At the same time, the American primary aluminium sector sits in one of its most uncertain moments in decades. Persistent energy volatility, global oversupply and China’s overwhelming dominance have forced US smelters into survival mode. The country produces less than one million metric tonnes of primary aluminium per year, yet consumes more than five million. Tariffs come and go as political tools, but none of them solve the structural constraints that keep shrinking domestic primary capacity. Power costs remain high, permitting remains slow, assets remain old and “green smelting” capacity remains far behind global competitors. And in the middle of this landscape, one major question remains unanswered: Where will the US get the aluminium it needs for the next decade?

If Canada faces tariff pressure, Russia remains politically complex and China remains strategically restricted, then recycling becomes the only scalable path left. The problem is that America cannot increase recycling at the rate it needs, not yet, because it hasn’t built the ecosystem required to feed secondary production. There are too few advanced sorting lines. Too few decoaters. Too few regional hubs are capable of processing, cleaning and preparing post-consumer scrap at the quality levels that modern furnaces and billet plants require. Landfills receive what should be a valuable material. Painted scrap and UBC flows fluctuate wildly. Contamination and inconsistency make high-recovery melting nearly impossible. And the entire system still treats scrap as a commodity, not as an engineered raw material.

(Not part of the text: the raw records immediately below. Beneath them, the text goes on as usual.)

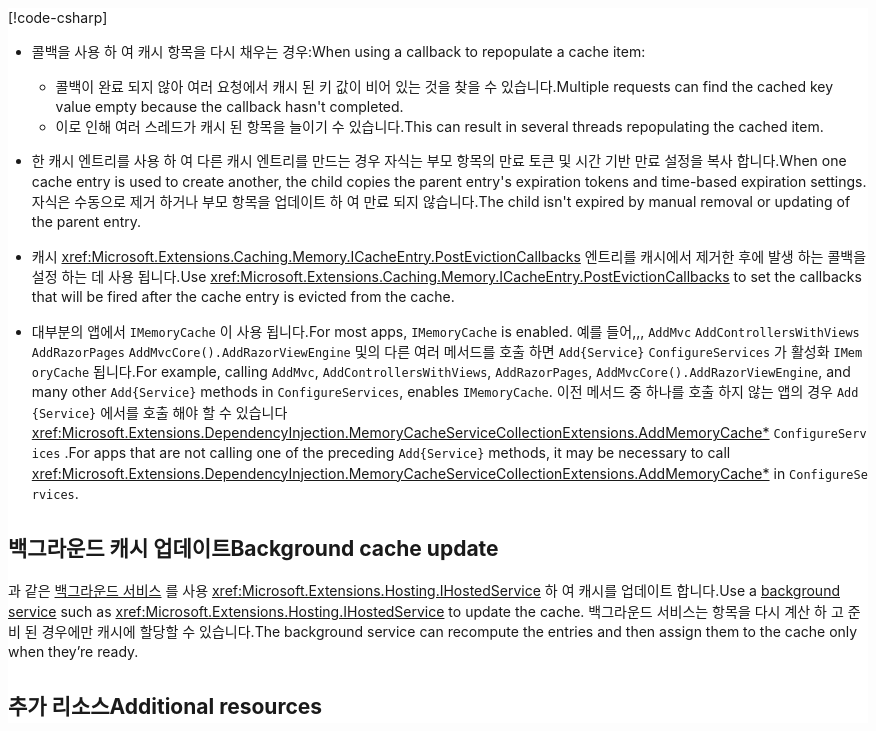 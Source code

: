 [!code-csharp[](memory/3.0sample/WebCacheSample/Controllers/HomeController.cs?name=snippet_ae)]

* <span data-ttu-id="9d14e-228">콜백을 사용 하 여 캐시 항목을 다시 채우는 경우:</span><span class="sxs-lookup"><span data-stu-id="9d14e-228">When using a callback to repopulate a cache item:</span></span>

  * <span data-ttu-id="9d14e-229">콜백이 완료 되지 않아 여러 요청에서 캐시 된 키 값이 비어 있는 것을 찾을 수 있습니다.</span><span class="sxs-lookup"><span data-stu-id="9d14e-229">Multiple requests can find the cached key value empty because the callback hasn't completed.</span></span>
  * <span data-ttu-id="9d14e-230">이로 인해 여러 스레드가 캐시 된 항목을 늘이기 수 있습니다.</span><span class="sxs-lookup"><span data-stu-id="9d14e-230">This can result in several threads repopulating the cached item.</span></span>

* <span data-ttu-id="9d14e-231">한 캐시 엔트리를 사용 하 여 다른 캐시 엔트리를 만드는 경우 자식는 부모 항목의 만료 토큰 및 시간 기반 만료 설정을 복사 합니다.</span><span class="sxs-lookup"><span data-stu-id="9d14e-231">When one cache entry is used to create another, the child copies the parent entry's expiration tokens and time-based expiration settings.</span></span> <span data-ttu-id="9d14e-232">자식은 수동으로 제거 하거나 부모 항목을 업데이트 하 여 만료 되지 않습니다.</span><span class="sxs-lookup"><span data-stu-id="9d14e-232">The child isn't expired by manual removal or updating of the parent entry.</span></span>

* <span data-ttu-id="9d14e-233">캐시 <xref:Microsoft.Extensions.Caching.Memory.ICacheEntry.PostEvictionCallbacks> 엔트리를 캐시에서 제거한 후에 발생 하는 콜백을 설정 하는 데 사용 됩니다.</span><span class="sxs-lookup"><span data-stu-id="9d14e-233">Use <xref:Microsoft.Extensions.Caching.Memory.ICacheEntry.PostEvictionCallbacks> to set the callbacks that will be fired after the cache entry is evicted from the cache.</span></span>
* <span data-ttu-id="9d14e-234">대부분의 앱에서 `IMemoryCache` 이 사용 됩니다.</span><span class="sxs-lookup"><span data-stu-id="9d14e-234">For most apps, `IMemoryCache` is enabled.</span></span> <span data-ttu-id="9d14e-235">예를 들어,,, `AddMvc` `AddControllersWithViews` `AddRazorPages` `AddMvcCore().AddRazorViewEngine` 및의 다른 여러 메서드를 호출 하면 `Add{Service}` `ConfigureServices` 가 활성화 `IMemoryCache` 됩니다.</span><span class="sxs-lookup"><span data-stu-id="9d14e-235">For example, calling `AddMvc`, `AddControllersWithViews`, `AddRazorPages`, `AddMvcCore().AddRazorViewEngine`, and many other `Add{Service}` methods in `ConfigureServices`, enables `IMemoryCache`.</span></span> <span data-ttu-id="9d14e-236">이전 메서드 중 하나를 호출 하지 않는 앱의 경우 `Add{Service}` 에서를 호출 해야 할 수 있습니다 <xref:Microsoft.Extensions.DependencyInjection.MemoryCacheServiceCollectionExtensions.AddMemoryCache*> `ConfigureServices` .</span><span class="sxs-lookup"><span data-stu-id="9d14e-236">For apps that are not calling one of the preceding `Add{Service}` methods, it may be necessary to call <xref:Microsoft.Extensions.DependencyInjection.MemoryCacheServiceCollectionExtensions.AddMemoryCache*> in `ConfigureServices`.</span></span>

## <a name="background-cache-update"></a><span data-ttu-id="9d14e-237">백그라운드 캐시 업데이트</span><span class="sxs-lookup"><span data-stu-id="9d14e-237">Background cache update</span></span>

<span data-ttu-id="9d14e-238">과 같은 [백그라운드 서비스](xref:fundamentals/host/hosted-services) 를 사용 <xref:Microsoft.Extensions.Hosting.IHostedService> 하 여 캐시를 업데이트 합니다.</span><span class="sxs-lookup"><span data-stu-id="9d14e-238">Use a [background service](xref:fundamentals/host/hosted-services) such as <xref:Microsoft.Extensions.Hosting.IHostedService> to update the cache.</span></span> <span data-ttu-id="9d14e-239">백그라운드 서비스는 항목을 다시 계산 하 고 준비 된 경우에만 캐시에 할당할 수 있습니다.</span><span class="sxs-lookup"><span data-stu-id="9d14e-239">The background service can recompute the entries and then assign them to the cache only when they’re ready.</span></span>

## <a name="additional-resources"></a><span data-ttu-id="9d14e-240">추가 리소스</span><span class="sxs-lookup"><span data-stu-id="9d14e-240">Additional resources</span></span>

Politicians love to talk about “recycling rates” as if they are achieved inside a furnace. They aren’t. Recycling rates are achieved long before the furnace, during collection, sorting, decoating and preparation. Without modern infrastructure, furnaces melt whatever they can get, not the material the country needs to reach its sustainability goals.

Meanwhile, the private sector is not the enemy here; it is simply reacting to the economic and operational constraints it faces. Many companies want to invest in recycling. Many want to build billet plants, expand melting capacity, or integrate scrap-to-final-product operations. But investment follows certainty, not optimism. And today, America’s recycling supply chain offers neither clarity nor stability.

The US could become the world leader in low-carbon aluminium, but not without systemic investment. The country needs dozens of modern sorting lines across the Southeast and Midwest. It needs major decoating expansion to unlock millions of pounds of UBCs and painted scrap. It needs hybrid and electric melters to meet decarbonisation demands. It needs regional ecosystems where scrap is collected, processed, melted and cast locally, reducing logistics costs and increasing quality consistency. It needs incentives like the ones Europe implemented years ago. It needs policy alignment, permitting reform and industrial coordination.

Without these steps, the gap will continue to grow. More scrap will be lost. More secondary producers will be forced to work with inconsistent feedstock. More OEMs will struggle to secure clean, sustainable aluminium. More primary smelters will shut down. And the US, despite all its ambitions, will remain dependent on foreign metal.

The future of the American aluminium industry will be defined not by speeches, but by infrastructure. And the infrastructure America builds or fails to build in the next five to eight years will determine whether the country becomes a global leader in recycling or remains a nation that talks about circularity but continues to rely on other countries to meet its most basic industrial needs.